La Comisión de Puntos Constitucionales de la Cámara de Diputados aprobó un dictamen para aplazar hasta 2028 la elección popular de jueces, magistrados y ministros contemplada dentro de la reforma judicial, además de incorporar nuevas reglas para sancionar cualquier tipo de injerencia extranjera en el proceso.
El proyecto avalado en comisión establece que cualquier candidatura o incluso el resultado de una elección judicial podrá declararse nulo si se acredita participación, financiamiento, respaldo o intervención de gobiernos extranjeros, organismos internacionales o actores externos que busquen influir en el proceso.
La propuesta forma parte de los ajustes legislativos derivados de la reforma judicial impulsada por el oficialismo y busca redefinir las condiciones bajo las cuales se realizaría la elección de integrantes del Poder Judicial mediante voto ciudadano.
De acuerdo con legisladores que respaldaron el dictamen, el aplazamiento hasta 2028 permitiría construir reglas más claras, fortalecer mecanismos de organización electoral y evitar riesgos operativos o legales en la implementación de uno de los cambios más profundos al sistema judicial mexicano en décadas.
Entre los puntos centrales también se contempla reforzar restricciones sobre propaganda, financiamiento y posibles campañas de influencia relacionadas con actores internacionales.
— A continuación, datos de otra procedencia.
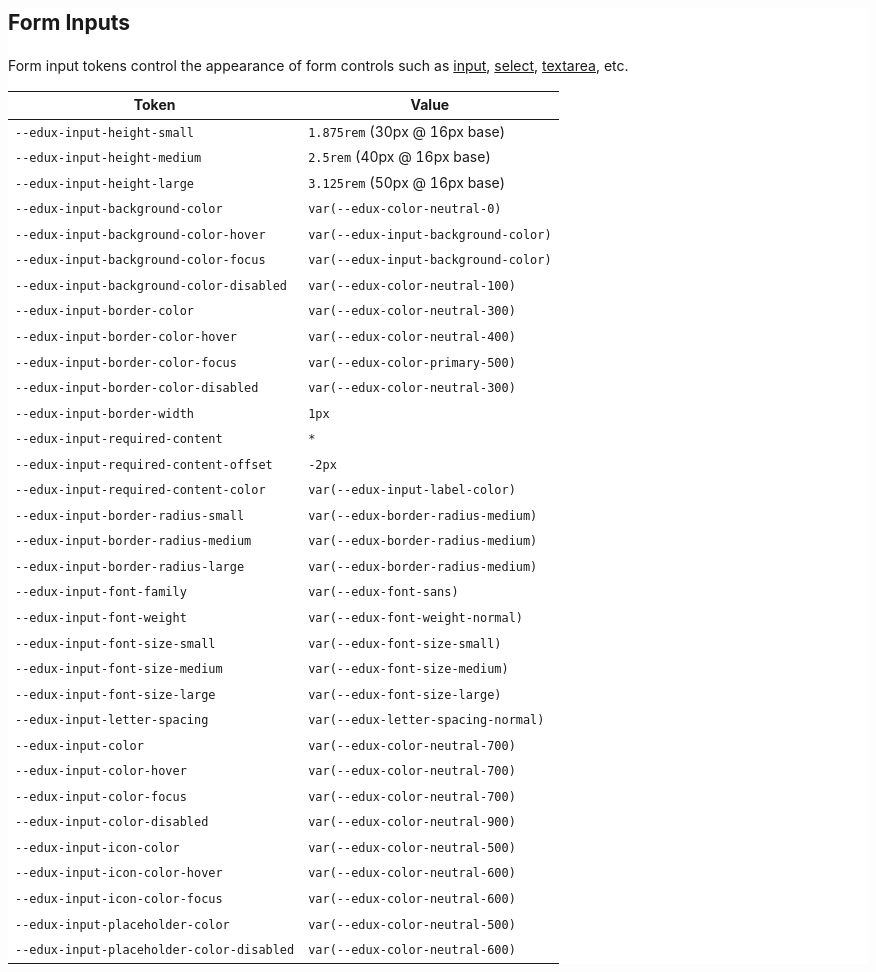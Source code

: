 ## Form Inputs

Form input tokens control the appearance of form controls such as [input](/components/input), [select](/components/select), [textarea](/components/textarea), etc.

| Token                                     | Value                                |
| ----------------------------------------- | ------------------------------------ |
| `--edux-input-height-small`               | `1.875rem` (30px @ 16px base)        |
| `--edux-input-height-medium`              | `2.5rem` (40px @ 16px base)          |
| `--edux-input-height-large`               | `3.125rem` (50px @ 16px base)        |
| `--edux-input-background-color`           | `var(--edux-color-neutral-0)`        |
| `--edux-input-background-color-hover`     | `var(--edux-input-background-color)` |
| `--edux-input-background-color-focus`     | `var(--edux-input-background-color)` |
| `--edux-input-background-color-disabled`  | `var(--edux-color-neutral-100)`      |
| `--edux-input-border-color`               | `var(--edux-color-neutral-300)`      |
| `--edux-input-border-color-hover`         | `var(--edux-color-neutral-400)`      |
| `--edux-input-border-color-focus`         | `var(--edux-color-primary-500)`      |
| `--edux-input-border-color-disabled`      | `var(--edux-color-neutral-300)`      |
| `--edux-input-border-width`               | `1px`                                |
| `--edux-input-required-content`           | `*`                                  |
| `--edux-input-required-content-offset`    | `-2px`                               |
| `--edux-input-required-content-color`     | `var(--edux-input-label-color)`      |
| `--edux-input-border-radius-small`        | `var(--edux-border-radius-medium)`   |
| `--edux-input-border-radius-medium`       | `var(--edux-border-radius-medium)`   |
| `--edux-input-border-radius-large`        | `var(--edux-border-radius-medium)`   |
| `--edux-input-font-family`                | `var(--edux-font-sans)`              |
| `--edux-input-font-weight`                | `var(--edux-font-weight-normal)`     |
| `--edux-input-font-size-small`            | `var(--edux-font-size-small)`        |
| `--edux-input-font-size-medium`           | `var(--edux-font-size-medium)`       |
| `--edux-input-font-size-large`            | `var(--edux-font-size-large)`        |
| `--edux-input-letter-spacing`             | `var(--edux-letter-spacing-normal)`  |
| `--edux-input-color`                      | `var(--edux-color-neutral-700)`      |
| `--edux-input-color-hover`                | `var(--edux-color-neutral-700)`      |
| `--edux-input-color-focus`                | `var(--edux-color-neutral-700)`      |
| `--edux-input-color-disabled`             | `var(--edux-color-neutral-900)`      |
| `--edux-input-icon-color`                 | `var(--edux-color-neutral-500)`      |
| `--edux-input-icon-color-hover`           | `var(--edux-color-neutral-600)`      |
| `--edux-input-icon-color-focus`           | `var(--edux-color-neutral-600)`      |
| `--edux-input-placeholder-color`          | `var(--edux-color-neutral-500)`      |
| `--edux-input-placeholder-color-disabled` | `var(--edux-color-neutral-600)`      |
La discusión sobre la elección judicial ha generado fuertes divisiones políticas y jurídicas desde que fue planteada. Mientras sectores afines al gobierno sostienen que democratiza al Poder Judicial y combate privilegios, críticos advierten riesgos de politización, presión partidista y vulnerabilidad frente a intereses externos o criminales.
La inclusión de causales de nulidad por injerencia extranjera ocurre en un contexto internacional donde distintos países han endurecido controles sobre financiamiento externo y campañas de influencia en procesos democráticos.
Durante la discusión en comisión, legisladores de oposición expresaron reservas sobre algunos alcances de la reforma y sobre la posibilidad de que conceptos como “injerencia” puedan interpretarse de manera amplia o discrecional.
El dictamen todavía deberá discutirse y votarse en el pleno de la Cámara de Diputados y posteriormente en el Senado antes de una eventual entrada en vigor.
De aprobarse en sus términos actuales, la elección judicial quedaría oficialmente reprogramada para 2028, modificando el calendario originalmente previsto tras la aprobación inicial de la reforma.